Saturday, 2:15 PM
Judge questions sentence recommendation in blackmail case
By Jonathan Saltzman, Globe Staff
The chief judge of the US District Court in Boston today ordered federal prosecutors to justify why they are recommending that an alleged Canton prostitute receive a sentence of only six months in jail for extorting $280,000 in cash from a prominent Boston-area businessman in exchange for keeping their liaisons secret.
Chief District Court Judge Mark L. Wolf
Chief District Court Judge Mark L. Wolf said today that neither US Attorney Michael J. Sullivan's office nor lawyers for the alleged prostitute have explained why the woman, Michelle Robinson, 29, should receive a sentence that would likely result in her being immediately freed.
She has been held since her Aug. 13 arrest, and the agreement would give her credit for her time served.
That sentence "represents a significant downward departure" from the 33 to 41 months that probation officials have calculated would ordinarily be recommended for the defendant under federal sentencing guidelines, Wolf said.

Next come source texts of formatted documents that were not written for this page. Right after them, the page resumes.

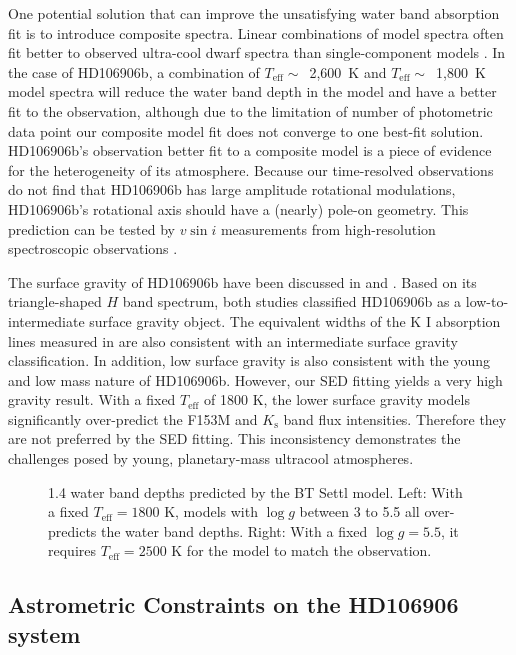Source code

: \documentclass[twocolumn]{aastex62}
\newcommand{\teff}{\ensuremath{T_{\mathrm{eff}}}\xspace}
\newcommand{\editHL}[1]{{\color{blue}#1}}
\begin{document}
\editHL{One potential solution that can improve the unsatisfying water band absorption fit is to introduce composite spectra. Linear combinations of model spectra often fit better to observed ultra-cool dwarf spectra than single-component models \citep[e.g.,][]{Marley2010,Apai2013}. In the case of HD106906b, a combination of $\teff\sim$~2,600~K and $\teff\sim$~1,800~K model spectra will reduce the water band depth in the model and have a better fit to the observation, although due to the limitation of number of photometric data point our composite model fit does not converge to one best-fit solution. HD106906b's observation better fit to a composite model is a piece of evidence for the heterogeneity of its atmosphere. Because our time-resolved observations do not find that HD106906b has large amplitude rotational modulations, HD106906b's rotational axis should have a (nearly) pole-on geometry. This prediction can be tested by $v\sin i$ measurements from high-resolution spectroscopic observations \citep[e.g.,][]{Snellen2014,Vos2017b,Bryan2018}.}

 The surface gravity of HD106906b have been discussed in \citet{Bailey2013} and \citet{Daemgen2017}.  Based on its triangle-shaped $H$ band spectrum, both studies classified HD106906b as a low-to-intermediate surface gravity object. The equivalent widths of the K I absorption lines measured in \citet{Daemgen2017} are also consistent with an intermediate surface gravity classification. In addition, low surface gravity is also consistent with the young and low mass nature of HD106906b. However, our SED fitting yields a very high gravity result. With a fixed $T_{\mathrm{eff}}$ of 1800 K, the lower surface gravity models significantly over-predict the F153M and $K_{\mathrm{s}}$ band flux intensities. Therefore they are not preferred by the SED fitting. This inconsistency demonstrates the challenges posed by young, planetary-mass ultracool atmospheres.

\begin{figure}
  \centering
  \caption{1.4 \micron{} water band depths predicted by the BT Settl model. Left: With a fixed $T_{\mathrm{eff}}=1800$ K, models with $\log g$ between 3 to 5.5 all over-predicts the water band depths. Right: With a fixed $\log g=5.5$, it requires $T_{\mathrm{eff}}=2500$ K for the model to match the observation.}
  \label{fig:waterdepth}
\end{figure}

\subsection{Astrometric Constraints on the  HD106906 system}
\end{document}
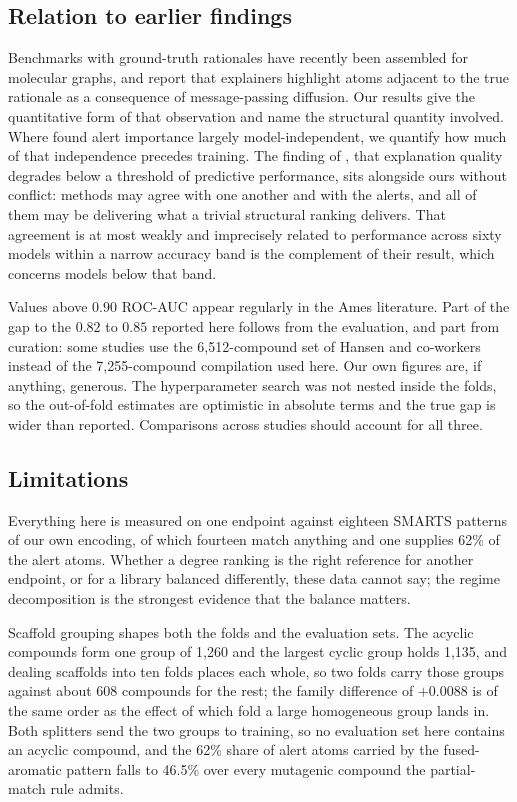 \documentclass[journal=jcisd8,manuscript=article]{achemso}
\begin{document}
\subsection{Relation to earlier findings}

Benchmarks with ground-truth rationales have recently been assembled for molecular graphs,
and report that explainers highlight atoms adjacent to the true rationale as a consequence of
message-passing diffusion.\cite{proszewska2025} Our results give the quantitative form of
that observation and name the structural quantity involved. Where \citet{hartog2024} found
alert importance largely model-independent, we quantify how much of that independence
precedes training. The finding of \citet{khasanova2026}, that explanation quality degrades
below a threshold of predictive performance, sits alongside ours without conflict: methods
may agree with one another and with the alerts, and all of them may be delivering what a
trivial structural ranking delivers. That agreement is at most weakly and imprecisely related to performance across
sixty models within a narrow accuracy band is the complement of their result, which concerns
models below that band.

Values above $0.90$ ROC-AUC appear regularly in the Ames literature. Part of the gap to the
$0.82$ to $0.85$ reported here follows from the evaluation, and part from curation: some
studies use the 6,512-compound set of Hansen and co-workers\cite{hansen2009} instead of the 7,255-compound compilation used here. Our own figures are, if anything, generous. The hyperparameter search was not nested
inside the folds, so the out-of-fold estimates are
optimistic in absolute terms and the true gap is wider than reported. Comparisons across
studies should account for all three.

\subsection{Limitations}

Everything here is measured on one endpoint against eighteen SMARTS patterns of our own
encoding, of which fourteen match anything and one supplies 62\% of the alert atoms. Whether
a degree ranking is the right reference for another endpoint, or for a library balanced
differently, these data cannot say; the regime decomposition is the strongest evidence that
the balance matters.

Scaffold grouping shapes both the folds and the evaluation sets. The acyclic compounds form
one group of 1,260 and the largest cyclic group holds 1,135, and dealing scaffolds into ten
folds places each whole, so two folds carry those groups against about 608 compounds for the
rest; the family difference of $+0.0088$ is of the same order as the effect of which fold a
large homogeneous group lands in. Both splitters send the two groups to training, so no
evaluation set here contains an acyclic compound, and the 62\% share of alert atoms carried
by the fused-aromatic pattern falls to 46.5\% over every mutagenic compound the
partial-match rule admits.
\end{document}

The judge said that since neither prosecutors nor Robinson's lawyers have responded to an earlier court order to explain the sentence, "it is now uncertain whether the court is likely to accept the plea agreement." He gave prosecutors until noon Thursday to file papers justifying the proposed six-month sentence. Robinson's lawyer can also file an explanation.

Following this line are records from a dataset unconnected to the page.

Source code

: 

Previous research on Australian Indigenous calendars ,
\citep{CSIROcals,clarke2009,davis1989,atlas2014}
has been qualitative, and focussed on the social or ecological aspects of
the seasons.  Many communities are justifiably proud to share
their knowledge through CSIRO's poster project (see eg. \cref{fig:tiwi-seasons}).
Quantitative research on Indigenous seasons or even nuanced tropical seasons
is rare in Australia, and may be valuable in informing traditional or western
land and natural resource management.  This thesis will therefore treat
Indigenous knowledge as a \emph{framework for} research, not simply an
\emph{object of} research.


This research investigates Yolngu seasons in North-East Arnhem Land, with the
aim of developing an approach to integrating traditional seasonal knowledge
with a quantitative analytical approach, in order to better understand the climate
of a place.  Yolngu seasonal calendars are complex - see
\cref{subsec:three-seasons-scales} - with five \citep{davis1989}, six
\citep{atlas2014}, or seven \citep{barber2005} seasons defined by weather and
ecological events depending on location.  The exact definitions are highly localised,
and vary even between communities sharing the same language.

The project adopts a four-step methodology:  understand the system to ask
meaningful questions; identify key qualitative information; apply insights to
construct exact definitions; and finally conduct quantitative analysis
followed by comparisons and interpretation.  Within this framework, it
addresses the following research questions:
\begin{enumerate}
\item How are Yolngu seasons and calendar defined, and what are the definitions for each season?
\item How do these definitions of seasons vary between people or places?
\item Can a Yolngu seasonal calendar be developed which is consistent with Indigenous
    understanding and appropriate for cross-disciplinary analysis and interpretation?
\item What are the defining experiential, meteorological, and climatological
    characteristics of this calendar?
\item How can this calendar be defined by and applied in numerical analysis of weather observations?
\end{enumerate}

If prosecutors cannot make the deadline, he said, he might postpone Robinson's sentencing hearing scheduled for Friday.
The criminal case against Robinson was the subject of a Globe story Tuesday in which several legal specialists criticized prosecutors' efforts to keep the businessman's name a secret.

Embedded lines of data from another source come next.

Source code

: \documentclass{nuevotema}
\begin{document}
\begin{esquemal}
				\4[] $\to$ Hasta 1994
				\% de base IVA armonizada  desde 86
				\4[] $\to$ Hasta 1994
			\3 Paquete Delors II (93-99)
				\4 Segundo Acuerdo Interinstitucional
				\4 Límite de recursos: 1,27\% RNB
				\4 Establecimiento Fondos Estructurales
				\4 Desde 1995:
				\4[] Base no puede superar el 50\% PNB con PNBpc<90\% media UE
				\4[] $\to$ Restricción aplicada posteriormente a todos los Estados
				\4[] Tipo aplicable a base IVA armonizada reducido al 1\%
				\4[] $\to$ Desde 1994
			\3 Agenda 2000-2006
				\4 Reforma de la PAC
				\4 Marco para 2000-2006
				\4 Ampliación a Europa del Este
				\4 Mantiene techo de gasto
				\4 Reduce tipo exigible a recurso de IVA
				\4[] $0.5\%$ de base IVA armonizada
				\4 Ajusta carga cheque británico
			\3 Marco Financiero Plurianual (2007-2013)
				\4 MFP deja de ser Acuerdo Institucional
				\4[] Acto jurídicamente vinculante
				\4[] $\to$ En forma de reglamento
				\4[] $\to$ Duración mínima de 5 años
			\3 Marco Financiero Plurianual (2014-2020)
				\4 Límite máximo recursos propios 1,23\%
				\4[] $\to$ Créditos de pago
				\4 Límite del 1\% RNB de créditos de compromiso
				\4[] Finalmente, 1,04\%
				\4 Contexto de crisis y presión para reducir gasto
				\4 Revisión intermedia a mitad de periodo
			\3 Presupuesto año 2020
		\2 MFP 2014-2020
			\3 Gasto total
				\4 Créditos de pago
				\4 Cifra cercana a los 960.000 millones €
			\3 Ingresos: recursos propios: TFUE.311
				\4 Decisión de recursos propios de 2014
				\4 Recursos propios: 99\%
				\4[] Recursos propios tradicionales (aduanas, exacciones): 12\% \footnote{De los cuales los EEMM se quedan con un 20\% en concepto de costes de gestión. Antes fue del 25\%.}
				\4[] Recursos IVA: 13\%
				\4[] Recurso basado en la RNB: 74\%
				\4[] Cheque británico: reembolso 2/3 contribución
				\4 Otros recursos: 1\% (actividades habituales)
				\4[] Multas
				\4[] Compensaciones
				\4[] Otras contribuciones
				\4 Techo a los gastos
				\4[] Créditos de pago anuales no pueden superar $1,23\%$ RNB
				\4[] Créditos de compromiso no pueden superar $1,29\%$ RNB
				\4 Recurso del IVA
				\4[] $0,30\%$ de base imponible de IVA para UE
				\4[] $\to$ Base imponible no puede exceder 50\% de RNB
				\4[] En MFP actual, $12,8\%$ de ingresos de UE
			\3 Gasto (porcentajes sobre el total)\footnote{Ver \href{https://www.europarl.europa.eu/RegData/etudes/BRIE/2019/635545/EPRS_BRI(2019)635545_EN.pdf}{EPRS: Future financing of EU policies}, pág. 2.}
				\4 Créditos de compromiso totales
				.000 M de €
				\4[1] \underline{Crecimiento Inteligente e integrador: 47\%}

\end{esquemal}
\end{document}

Among the terms of the tentative plea agreement is an extraordinary provision: Robinson would be forbidden from disclosing the businessman's name for the three years that she is on supervised release.
James L. Sultan, a Boston defense lawyer, was quoted as calling the case "an example of the system working better for people who have resources," referring to the businessman, who was described by federal authorities as a prosperous married man in his 60s.
The businessman, who is identified in court papers only as LB, for local businessman, and BP, for business person, hired former US Attorney Donald K. Stern after he had paid the woman $280,000 to keep her mouth shut.
Stern arranged an Aug. 7 meeting with federal prosecutors and the FBI, who got the businessman to tape phone calls with the alleged prostitute during which she demanded another $300,000. She was arrested shortly afterward.
Other veteran criminal lawyers said that the prosecutors' efforts to keep the businessman's identity secret were justified because the government wants to encourage other people to come forward if they are victims of similar extortion schemes.
They also theorized that Robinson may have had a strong hand when negotiating a tentative six-month sentence. The businessman, they explained, might refuse to testify if she rejected a long sentence and forced the case to go to trial.